- _Task_: From the line with "only math strings" to the line with "004 - [App noCode](04-noCode.md) | |", retype each line exactly as it stands in the records below, but skip the pictures.

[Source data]
*** Begin section ***

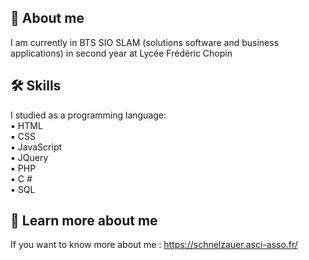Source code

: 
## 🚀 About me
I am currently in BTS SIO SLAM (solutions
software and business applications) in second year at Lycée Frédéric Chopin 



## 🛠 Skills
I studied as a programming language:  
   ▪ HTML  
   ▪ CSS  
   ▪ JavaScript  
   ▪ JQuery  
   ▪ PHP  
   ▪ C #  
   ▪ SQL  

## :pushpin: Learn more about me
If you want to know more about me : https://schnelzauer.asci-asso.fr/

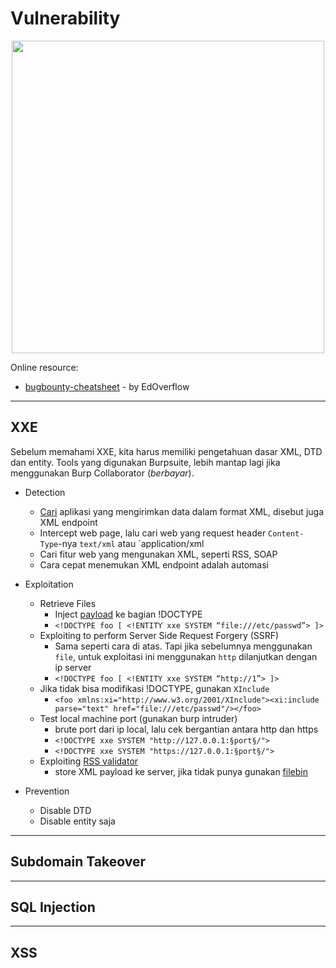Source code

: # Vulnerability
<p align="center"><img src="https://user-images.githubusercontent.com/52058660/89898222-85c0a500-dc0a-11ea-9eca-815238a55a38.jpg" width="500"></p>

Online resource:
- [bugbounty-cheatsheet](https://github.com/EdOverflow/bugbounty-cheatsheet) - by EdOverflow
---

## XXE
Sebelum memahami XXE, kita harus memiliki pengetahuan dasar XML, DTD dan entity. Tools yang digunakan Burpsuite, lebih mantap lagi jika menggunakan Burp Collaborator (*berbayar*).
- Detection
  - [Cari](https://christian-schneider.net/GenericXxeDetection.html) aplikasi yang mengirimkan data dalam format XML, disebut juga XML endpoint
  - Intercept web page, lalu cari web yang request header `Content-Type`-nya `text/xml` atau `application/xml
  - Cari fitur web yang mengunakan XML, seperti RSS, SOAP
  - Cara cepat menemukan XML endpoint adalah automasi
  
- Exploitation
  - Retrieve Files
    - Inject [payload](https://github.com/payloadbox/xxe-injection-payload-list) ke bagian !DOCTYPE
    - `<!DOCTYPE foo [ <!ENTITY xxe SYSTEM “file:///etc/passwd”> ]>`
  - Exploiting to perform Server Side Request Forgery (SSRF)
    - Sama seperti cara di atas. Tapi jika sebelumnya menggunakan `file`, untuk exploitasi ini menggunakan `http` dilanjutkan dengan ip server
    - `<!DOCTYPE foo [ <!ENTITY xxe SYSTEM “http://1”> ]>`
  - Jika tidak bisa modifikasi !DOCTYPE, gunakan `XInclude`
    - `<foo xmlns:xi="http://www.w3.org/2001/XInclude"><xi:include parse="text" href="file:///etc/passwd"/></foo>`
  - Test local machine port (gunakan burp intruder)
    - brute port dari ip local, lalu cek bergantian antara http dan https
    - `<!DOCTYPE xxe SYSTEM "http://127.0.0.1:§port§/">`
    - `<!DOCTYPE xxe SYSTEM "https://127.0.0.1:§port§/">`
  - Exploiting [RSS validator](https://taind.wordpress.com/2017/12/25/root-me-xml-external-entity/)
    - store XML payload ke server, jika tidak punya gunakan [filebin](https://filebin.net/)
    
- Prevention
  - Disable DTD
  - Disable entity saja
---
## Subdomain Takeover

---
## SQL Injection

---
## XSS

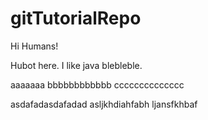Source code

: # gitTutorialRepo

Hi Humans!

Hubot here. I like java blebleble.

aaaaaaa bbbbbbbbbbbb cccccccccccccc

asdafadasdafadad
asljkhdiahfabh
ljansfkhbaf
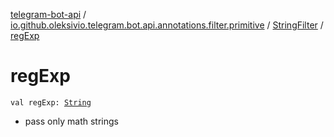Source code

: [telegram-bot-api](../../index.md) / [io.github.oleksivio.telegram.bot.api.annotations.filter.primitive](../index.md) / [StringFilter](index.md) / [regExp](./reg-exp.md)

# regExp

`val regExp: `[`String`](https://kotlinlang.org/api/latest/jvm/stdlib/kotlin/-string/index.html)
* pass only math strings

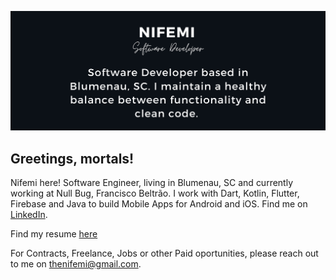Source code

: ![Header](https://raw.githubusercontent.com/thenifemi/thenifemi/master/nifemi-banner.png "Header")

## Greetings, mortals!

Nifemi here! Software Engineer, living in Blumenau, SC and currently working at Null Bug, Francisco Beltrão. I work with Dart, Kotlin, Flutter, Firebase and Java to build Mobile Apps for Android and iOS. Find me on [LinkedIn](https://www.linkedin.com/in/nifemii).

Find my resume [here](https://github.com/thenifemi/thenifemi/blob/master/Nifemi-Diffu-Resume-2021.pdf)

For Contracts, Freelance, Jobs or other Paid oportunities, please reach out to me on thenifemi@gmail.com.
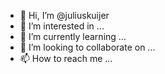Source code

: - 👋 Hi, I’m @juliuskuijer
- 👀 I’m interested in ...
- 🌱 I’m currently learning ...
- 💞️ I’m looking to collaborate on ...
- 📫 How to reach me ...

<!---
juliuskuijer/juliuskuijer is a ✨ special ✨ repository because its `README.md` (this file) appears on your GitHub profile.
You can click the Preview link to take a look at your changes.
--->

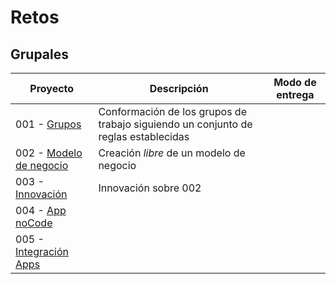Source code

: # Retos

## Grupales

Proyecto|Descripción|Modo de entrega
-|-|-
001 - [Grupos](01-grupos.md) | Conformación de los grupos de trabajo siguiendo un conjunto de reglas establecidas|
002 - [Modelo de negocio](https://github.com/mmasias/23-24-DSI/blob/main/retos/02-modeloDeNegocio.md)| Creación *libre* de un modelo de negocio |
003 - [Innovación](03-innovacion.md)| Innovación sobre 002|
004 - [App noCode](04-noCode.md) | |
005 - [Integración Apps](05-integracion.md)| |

*** End section ***

- _Exercise result_:
* pass only math strings

Source code

: ![Header](https://raw.githubusercontent.com/thenifemi/thenifemi/master/nifemi-banner.png "Header")

## Greetings, mortals!

Nifemi here! Software Engineer, living in Blumenau, SC and currently working at Null Bug, Francisco Beltrão. I work with Dart, Kotlin, Flutter, Firebase and Java to build Mobile Apps for Android and iOS. Find me on [LinkedIn](https://www.linkedin.com/in/nifemii).

Find my resume [here](https://github.com/thenifemi/thenifemi/blob/master/Nifemi-Diffu-Resume-2021.pdf)

For Contracts, Freelance, Jobs or other Paid oportunities, please reach out to me on thenifemi@gmail.com.
Source code

: - 👋 Hi, I’m @juliuskuijer
- 👀 I’m interested in ...
- 🌱 I’m currently learning ...
- 💞️ I’m looking to collaborate on ...
- 📫 How to reach me ...

<!---
juliuskuijer/juliuskuijer is a ✨ special ✨ repository because its `README.md` (this file) appears on your GitHub profile.
You can click the Preview link to take a look at your changes.
--->

Source code

: # Retos

## Grupales

Proyecto|Descripción|Modo de entrega
-|-|-
001 - [Grupos](01-grupos.md) | Conformación de los grupos de trabajo siguiendo un conjunto de reglas establecidas|
002 - [Modelo de negocio](https://github.com/mmasias/23-24-DSI/blob/main/retos/02-modeloDeNegocio.md)| Creación *libre* de un modelo de negocio |
003 - [Innovación](03-innovacion.md)| Innovación sobre 002|
004 - [App noCode](04-noCode.md) | |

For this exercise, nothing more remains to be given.